Le Bistro de L’Anse.
Le Bistro de L’Anse.

Le Bistro de L’Anse lance un appel à la main-d’œuvre

En cet été particulier, le Bistro de L’Anse, à L’Anse-Saint-Jean, fait face à une grave pénurie de main-d’œuvre en cuisine et au service qui pourrait le priver de 25 à 30 % de ses revenus.

Philôme Lafrance, président de l’Atelier coopératif du fjord, opérateur du bistro et de la micro-brasserie La Chasse-pinte, lance un appel aux personnes qui voudraient se procurer un revenu intéressant dans un milieu dynamique. « Actuellement, tout le monde travaille en temps supplémentaire parce qu’on fait face à une importante pénurie de main-d’œuvre.

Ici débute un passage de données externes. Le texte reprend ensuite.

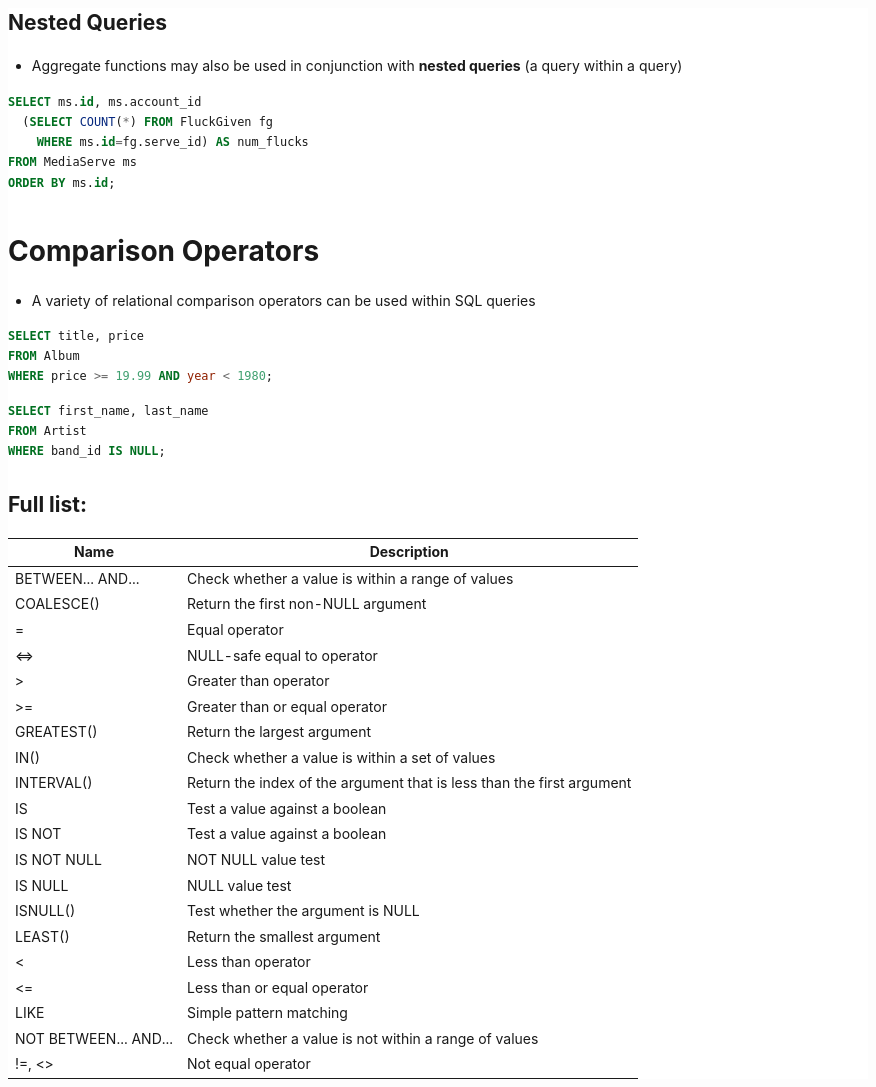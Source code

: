 ## Nested Queries
- Aggregate functions may also be used in conjunction with **nested queries** (a query within a query)
```SQL
SELECT ms.id, ms.account_id
  (SELECT COUNT(*) FROM FluckGiven fg
    WHERE ms.id=fg.serve_id) AS num_flucks
FROM MediaServe ms
ORDER BY ms.id;
```

# Comparison Operators
- A variety of relational comparison operators can be used within SQL queries
```SQL
SELECT title, price
FROM Album
WHERE price >= 19.99 AND year < 1980;
```

```SQL
SELECT first_name, last_name
FROM Artist
WHERE band_id IS NULL;
```

## Full list:

| Name | Description |
| --- | --- |
| BETWEEN... AND... | Check whether a value is within a range of values |
| COALESCE() | Return the first non-NULL argument |
| = | Equal operator |
| <=> | NULL-safe equal to operator |
| > | Greater than operator |
| >= | Greater than or equal operator |
| GREATEST() | Return the largest argument |
| IN() | Check whether a value is within a set of values |
| INTERVAL() | Return the index of the argument that is less than the first argument |
| IS | Test a value against a boolean |
| IS NOT | Test a value against a boolean |
| IS NOT NULL | NOT NULL value test |
| IS NULL | NULL value test |
| ISNULL() | Test whether the argument is NULL |
| LEAST() | Return the smallest argument |
| < | Less than operator |
| <= | Less than or equal operator |
| LIKE | Simple pattern matching |
| NOT BETWEEN... AND... | Check whether a value is not within a range of values |
| !=, <> | Not equal operator |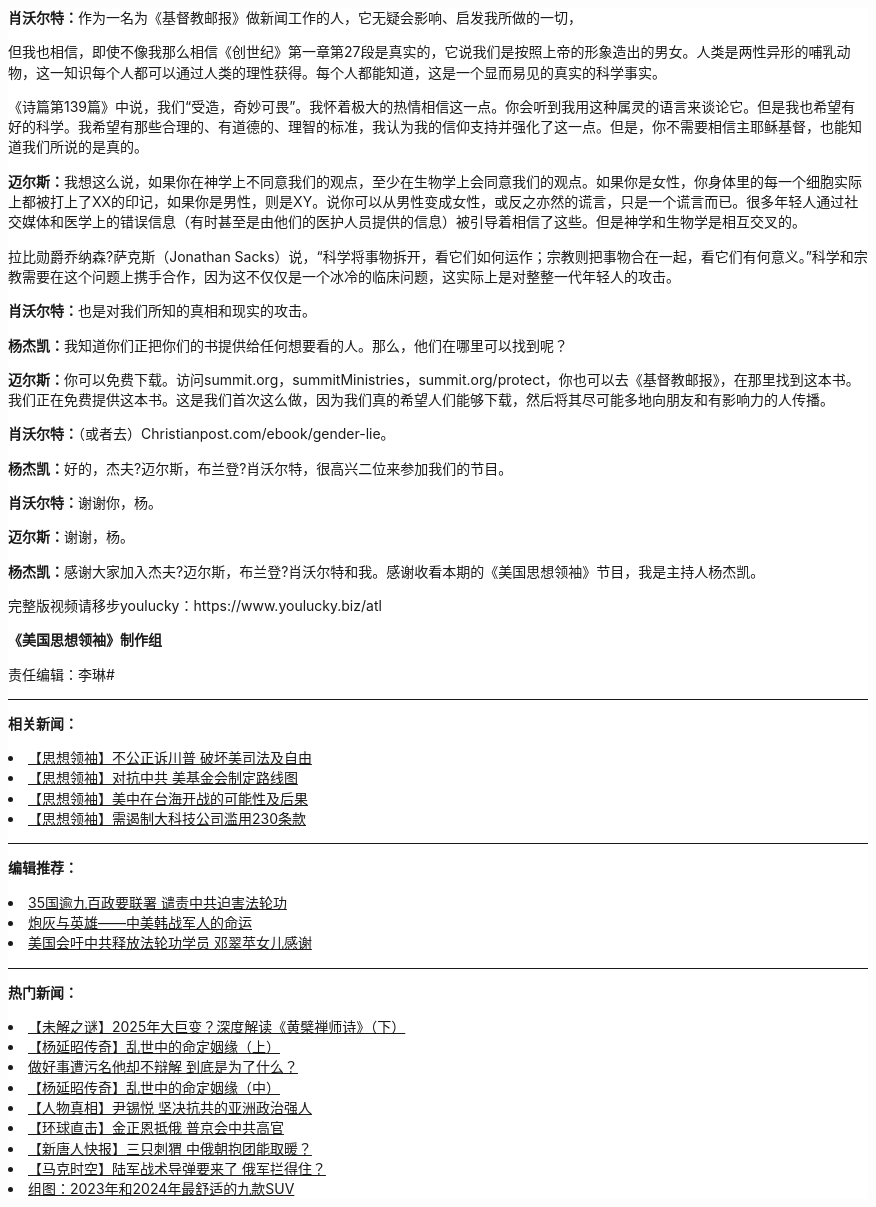<p><strong>肖沃尔特：</strong>作为一名为《基督教邮报》做新闻工作的人，它无疑会影响、启发我所做的一切，</p>
<p>但我也相信，即使不像我那么相信《创世纪》第一章第27段是真实的，它说我们是按照上帝的形象造出的男女。人类是两性异形的哺乳动物，这一知识每个人都可以通过人类的理性获得。每个人都能知道，这是一个显而易见的真实的科学事实。</p>
<p>《诗篇第139篇》中说，我们“受造，奇妙可畏”。我怀着极大的热情相信这一点。你会听到我用这种属灵的语言来谈论它。但是我也希望有好的科学。我希望有那些合理的、有道德的、理智的标准，我认为我的信仰支持并强化了这一点。但是，你不需要相信主耶稣基督，也能知道我们所说的是真的。</p>
<p><strong>迈尔斯：</strong>我想这么说，如果你在神学上不同意我们的观点，至少在生物学上会同意我们的观点。如果你是女性，你身体里的每一个细胞实际上都被打上了XX的印记，如果你是男性，则是XY。说你可以从男性变成女性，或反之亦然的谎言，只是一个谎言而已。很多年轻人通过社交媒体和医学上的错误信息（有时甚至是由他们的医护人员提供的信息）被引导着相信了这些。但是神学和生物学是相互交叉的。</p>
<p>拉比勋爵乔纳森?萨克斯（Jonathan Sacks）说，“科学将事物拆开，看它们如何运作；宗教则把事物合在一起，看它们有何意义。”科学和宗教需要在这个问题上携手合作，因为这不仅仅是一个冰冷的临床问题，这实际上是对整整一代年轻人的攻击。</p>
<p><strong>肖沃尔特：</strong>也是对我们所知的真相和现实的攻击。</p>
<p><strong>杨杰凯：</strong>我知道你们正把你们的书提供给任何想要看的人。那么，他们在哪里可以找到呢？</p>
<p><strong>迈尔斯：</strong>你可以免费下载。访问summit.org，summitMinistries，summit.org/protect，你也可以去《基督教邮报》，在那里找到这本书。我们正在免费提供这本书。这是我们首次这么做，因为我们真的希望人们能够下载，然后将其尽可能多地向朋友和有影响力的人传播。</p>
<p><strong>肖沃尔特</strong><strong>：</strong>（或者去）Christianpost.com/ebook/gender-lie。</p>
<p><strong>杨杰凯：</strong>好的，杰夫?迈尔斯，布兰登?肖沃尔特，很高兴二位来参加我们的节目。</p>
<p><strong>肖沃尔特：</strong>谢谢你，杨。</p>
<p><strong>迈尔斯：</strong>谢谢，杨。</p>
<p><strong>杨杰凯：</strong>感谢大家加入杰夫?迈尔斯，布兰登?肖沃尔特和我。感谢收看本期的《美国思想领袖》节目，我是主持人杨杰凯。</p>
<p>完整版视频请移步youlucky：<ahref="https://www.youlucky.biz/atl">https://www.youlucky.biz/atl</a></p>
<p><strong>《美国思想领袖》制作组</strong></p>
<p>责任编辑：李琳#</p>
<div id="popupMenu"></div>
	
<hr>


<strong>相关新闻：</strong>
<li><a href="https://github.com/19920513/djy/blob/master/gb/23/8/23/n14059786.md#1">【思想领袖】不公正诉川普 破坏美司法及自由</a></li>
<li><a href="https://github.com/19920513/djy/blob/master/gb/23/8/15/n14054456.md#1">【思想领袖】对抗中共 美基金会制定路线图</a></li>
<li><a href="https://github.com/19920513/djy/blob/master/gb/23/8/1/n14045671.md#1">【思想领袖】美中在台海开战的可能性及后果</a></li>
<li><a href="https://github.com/19920513/djy/blob/master/gb/23/7/31/n14045299.md#1">【思想领袖】需遏制大科技公司滥用230条款</a></li>
<hr>


<strong>编辑推荐：</strong>
<li><a href="https://github.com/19920513/djy/blob/master/gb/20/12/8/n12602834.md#1" target="_blank">35国逾九百政要联署 谴责中共迫害法轮功</a>  </li><li><a href="https://github.com/tsiac2612/djy/blob/master/gb/18/8/3/n10612921.md#1" target="_blank">炮灰与英雄——中美韩战军人的命运</a></li><li><a href="https://github.com/tsiac2612/djy/blob/master/gb/19/7/24/n11406694.md#1" target="_blank">美国会吁中共释放法轮功学员 邓翠苹女儿感谢</a></li>
<hr>

<strong>热门新闻：</strong>
<li><a href="https://github.com/19920513/djy/blob/master/gb/23/9/7/n14069176.md#1">【未解之谜】2025年大巨变？深度解读《黄檗禅师诗》（下）</a></li>
<li><a href="https://github.com/19920513/djy/blob/master/gb/23/9/5/n14067434.md#1">【杨延昭传奇】乱世中的命定姻缘（上）</a></li>
<li><a href="https://github.com/19920513/djy/blob/master/gb/23/9/2/n14065739.md#1">做好事遭污名他却不辩解  到底是为了什么？</a></li>
<li><a href="https://github.com/19920513/djy/blob/master/gb/23/9/6/n14067845.md#1">【杨延昭传奇】乱世中的命定姻缘（中）</a></li>
<li><a href="https://github.com/19920513/djy/blob/master/gb/23/9/11/n14071125.md#1">【人物真相】尹锡悦 坚决抗共的亚洲政治强人</a></li>
<li><a href="https://github.com/19920513/djy/blob/master/gb/23/9/12/n14072190.md#1">【环球直击】金正恩抵俄 普京会中共高官</a></li>
<li><a href="https://github.com/19920513/djy/blob/master/gb/23/9/12/n14072518.md#1">【新唐人快报】三只刺猬 中俄朝抱团能取暖？</a></li>
<li><a href="https://github.com/19920513/djy/blob/master/gb/23/9/13/n14073225.md#1">【马克时空】陆军战术导弹要来了 俄军拦得住？</a></li>
<li><a href="https://github.com/19920513/djy/blob/master/gb/23/8/31/n14064487.md#1">组图：2023年和2024年最舒适的九款SUV</a></li>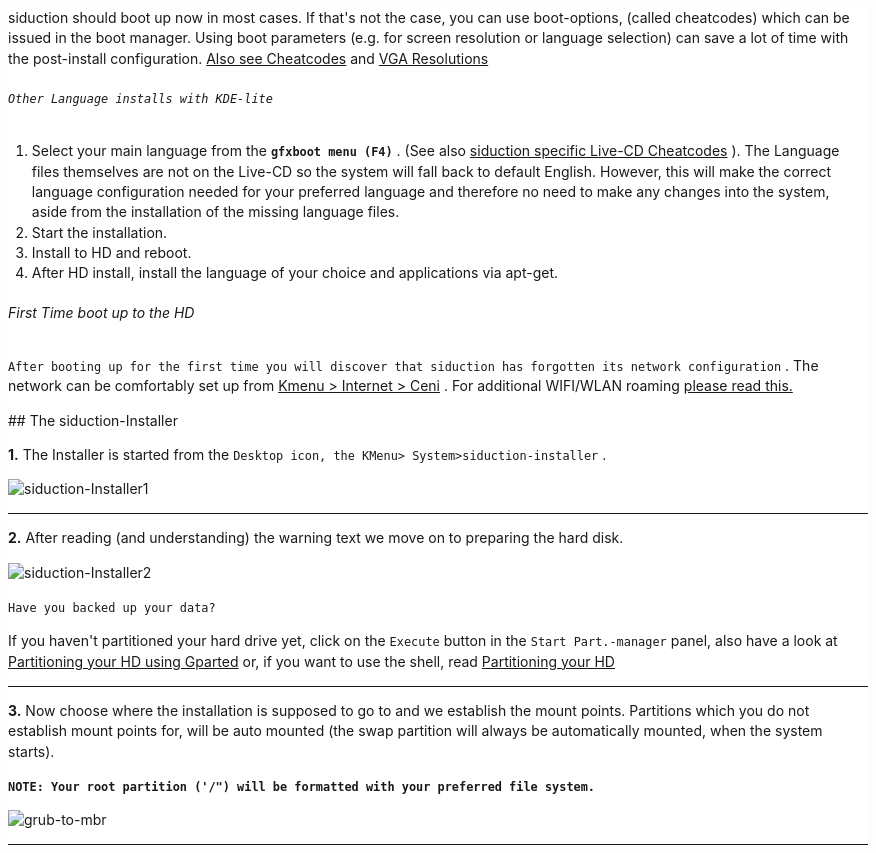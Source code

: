 siduction should boot up now in most cases. If that's not the case, you can use boot-options, (called cheatcodes) which can be issued in the boot manager. Using boot parameters (e.g. for screen resolution or language selection) can save a lot of time with the post-install configuration.  [Also see Cheatcodes](cheatcodes-en.htm#cheatcodes-siduction)  and  [VGA Resolutions](cheatcodes-vga-en.htm#vga) 



###### `Other Language installs with KDE-lite` 

1. Select your main language from the **`gfxboot menu (F4)`** . (See also  [siduction specific Live-CD Cheatcodes](cheatcodes-en.htm#cheatcodes) ). The Language files themselves are not on the Live-CD so the system will fall back to default English. However, this will make the correct language configuration needed for your preferred language and therefore no need to make any changes into the system, aside from the installation of the missing language files.  
2.  Start the installation.  
3. Install to HD and reboot.  
4. After HD install, install the language of your choice and applications via apt-get.  

###### First Time boot up to the HD

`After booting up for the first time you will discover that siduction has forgotten its network configuration` . The network can be comfortably set up from  [Kmenu > Internet > Ceni](inet-ceni-en.htm#netcardconfig) . For additional WIFI/WLAN roaming [please read this.](inet-wpagui-en.htm) 

<div class="divider" id="Installation"></div>
## The siduction-Installer

 **1.**  The Installer is started from the `Desktop icon, the KMenu> System>siduction-installer` .

![siduction-Installer1](../images-en/installer-en/installer1-en.png "Welcome tab - siduction Installer") 


---

 **2.**  After reading (and understanding) the warning text we move on to preparing the hard disk. 

![siduction-Installer2](../images-en/installer-en/installer2-en.png "Partitioning tab - siduction Installer") 

`Have you backed up your data?`

If you haven't partitioned your hard drive yet, click on the `Execute`  button in the `Start Part.-manager`  panel, also have a look at  [Partitioning your HD using Gparted](part-gparted-en.htm#partition)  or, if you want to use the shell, read  [Partitioning your HD](part-cfdisk-en.htm#disknames) 


---

 **3.**  Now choose where the installation is supposed to go to and we establish the mount points. Partitions which you do not establish mount points for, will be auto mounted (the swap partition will always be automatically mounted, when the system starts). 

**`NOTE: Your root partition ('/") will be formatted with your preferred file system.`** 

![grub-to-mbr](../images-en/installer-en/installer3-en.png "Grub/Timesone tab - siduction Installer") 


---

On est à la recherche de cuisiniers et de gens au service », évoque-t-il.

La situation est à ce point urgente que la direction a décidé de ne plus ouvrir pendant les heures du dîner tandis que l’ouverture de l’établissement a été reportée, ce qui constitue cinq heures de moins d’opération quotidiennement. « Tout ça risque d’avoir des impacts majeurs sur nos revenus et qu’on ne sera pas capables d’aller chercher. »

M. Lafrance affirme que les conditions de travail sont intéressantes avec un taux horaire de 15 $ en plus des pourboires qui sont partagés. « On lance un appel à tous les travailleurs potentiels. Si des gens cherchent un emploi, il y a de la place à L’Anse Saint-Jean, un endroit qui fait face au fjord, où la baignade est possible et où il y du travail à réaliser avec de jeunes travailleurs », affirme-t-il.

Interrogé afin de savoir si la prestation canadienne d’urgence (PCU) offerte par le gouvernement canadien pourrait expliquer cette pénurie, M. Lafrance croit plutôt que l’annonce tardive du déconfinement du secteur de la restauration a fait en sorte que des travailleurs ont postulé sur d’autres emplois plutôt que d’attendre la réouverture des établissements comme le Bistro.